Painter Mark Rothko possessed a personality as huge as many of his most renowned canvases. In the CATCO production of John Logan’s Tony Award winning 2009 play “Red,” Kevin McClatchy wields Rothko’s paintbrush with enough aura and authority to bring that personality to vivid life. Never for a moment does the quietly spectacular artist’s studio set by designer Michael S. Brewer dwarf McClatchy.
“Red” portrays 1958-1959, years in which Rothko worked to fulfill a lucrative commission of murals for the luxury restaurant The Four Seasons in New York’s landmark Seagram Building. Rothko and his fictional assistant Ken stretch and prime canvases, debate aesthetics, and, in the process, educate the audience in the art and science of perceiving and, perhaps, understanding Rothko’s work.

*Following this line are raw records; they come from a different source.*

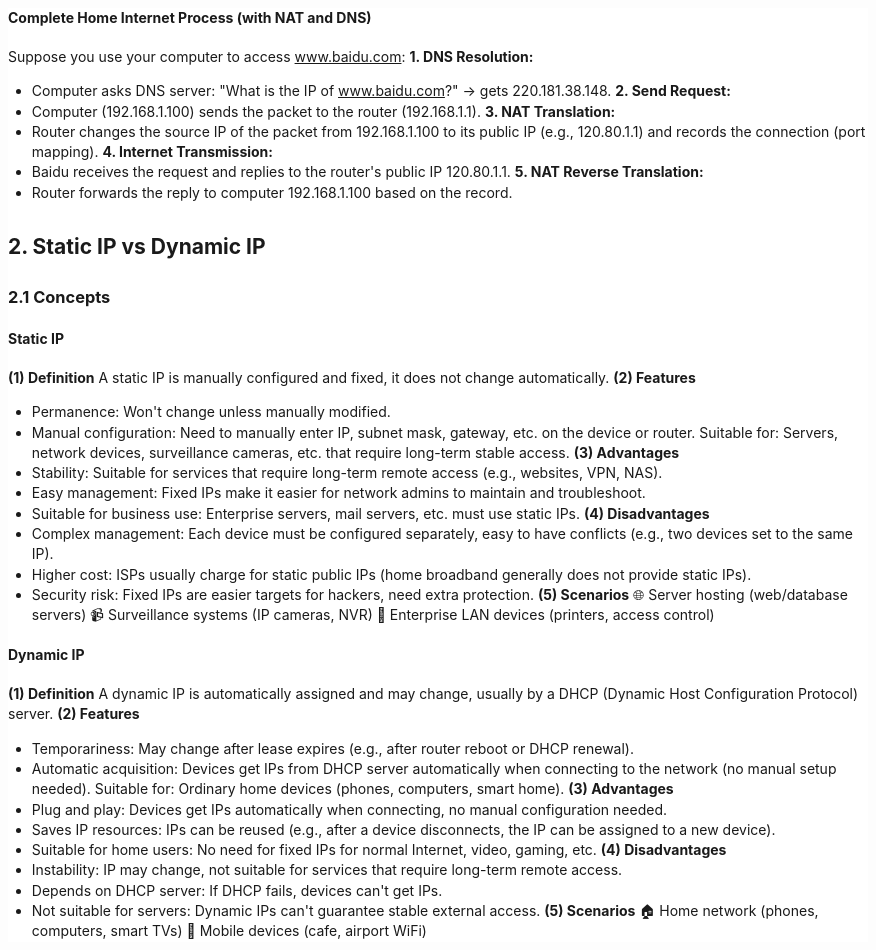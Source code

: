 #### Complete Home Internet Process (with NAT and DNS)
Suppose you use your computer to access www.baidu.com:
**1. DNS Resolution:**
- Computer asks DNS server: "What is the IP of www.baidu.com?" → gets 220.181.38.148.
**2. Send Request:**
- Computer (192.168.1.100) sends the packet to the router (192.168.1.1).
**3. NAT Translation:**
- Router changes the source IP of the packet from 192.168.1.100 to its public IP (e.g., 120.80.1.1) and records the connection (port mapping).
**4. Internet Transmission:**
- Baidu receives the request and replies to the router's public IP 120.80.1.1.
**5. NAT Reverse Translation:**
- Router forwards the reply to computer 192.168.1.100 based on the record.

## 2. Static IP vs Dynamic IP
### 2.1 Concepts
#### Static IP
**(1) Definition**
A static IP is manually configured and fixed, it does not change automatically.
**(2) Features**
- Permanence: Won't change unless manually modified.
- Manual configuration: Need to manually enter IP, subnet mask, gateway, etc. on the device or router.
Suitable for: Servers, network devices, surveillance cameras, etc. that require long-term stable access.
**(3) Advantages**
- Stability: Suitable for services that require long-term remote access (e.g., websites, VPN, NAS).
- Easy management: Fixed IPs make it easier for network admins to maintain and troubleshoot.
- Suitable for business use: Enterprise servers, mail servers, etc. must use static IPs.
**(4) Disadvantages**
- Complex management: Each device must be configured separately, easy to have conflicts (e.g., two devices set to the same IP).
- Higher cost: ISPs usually charge for static public IPs (home broadband generally does not provide static IPs).
- Security risk: Fixed IPs are easier targets for hackers, need extra protection.
**(5) Scenarios**
🌐 Server hosting (web/database servers)
📹 Surveillance systems (IP cameras, NVR)
🏢 Enterprise LAN devices (printers, access control)

#### Dynamic IP
**(1) Definition**
A dynamic IP is automatically assigned and may change, usually by a DHCP (Dynamic Host Configuration Protocol) server.
**(2) Features**
- Temporariness: May change after lease expires (e.g., after router reboot or DHCP renewal).
- Automatic acquisition: Devices get IPs from DHCP server automatically when connecting to the network (no manual setup needed).
Suitable for: Ordinary home devices (phones, computers, smart home).
**(3) Advantages**
- Plug and play: Devices get IPs automatically when connecting, no manual configuration needed.
- Saves IP resources: IPs can be reused (e.g., after a device disconnects, the IP can be assigned to a new device).
- Suitable for home users: No need for fixed IPs for normal Internet, video, gaming, etc.
**(4) Disadvantages**
- Instability: IP may change, not suitable for services that require long-term remote access.
- Depends on DHCP server: If DHCP fails, devices can't get IPs.
- Not suitable for servers: Dynamic IPs can't guarantee stable external access.
**(5) Scenarios**
🏠 Home network (phones, computers, smart TVs)
📱 Mobile devices (cafe, airport WiFi)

As a sounding board and a theatrical device, Ken provides conflict, serves as a conduit for the audience to approach the great man, contributes his own mysterious secret, and allows Logan to wrap things up just a bit too tidily. But Tim Simeone traces with assurance Ken’s arc of growth from the cowed tenderfoot to the resolute veteran in his verbal wars with Rothko. In their debate about the title color, Ken even exhibits prescience, divining the supposed hue of the Moscow-D.C. hotline phone that wouldn’t exist until 1963.
Helping to address the play’s opening question, “What do you see?,” “Red” serves as a perfect primer to the Columbus Museum of Art’s “Mark Rothko: The Decisive Decade, 1940-1950,” moving us from dramatization to realization.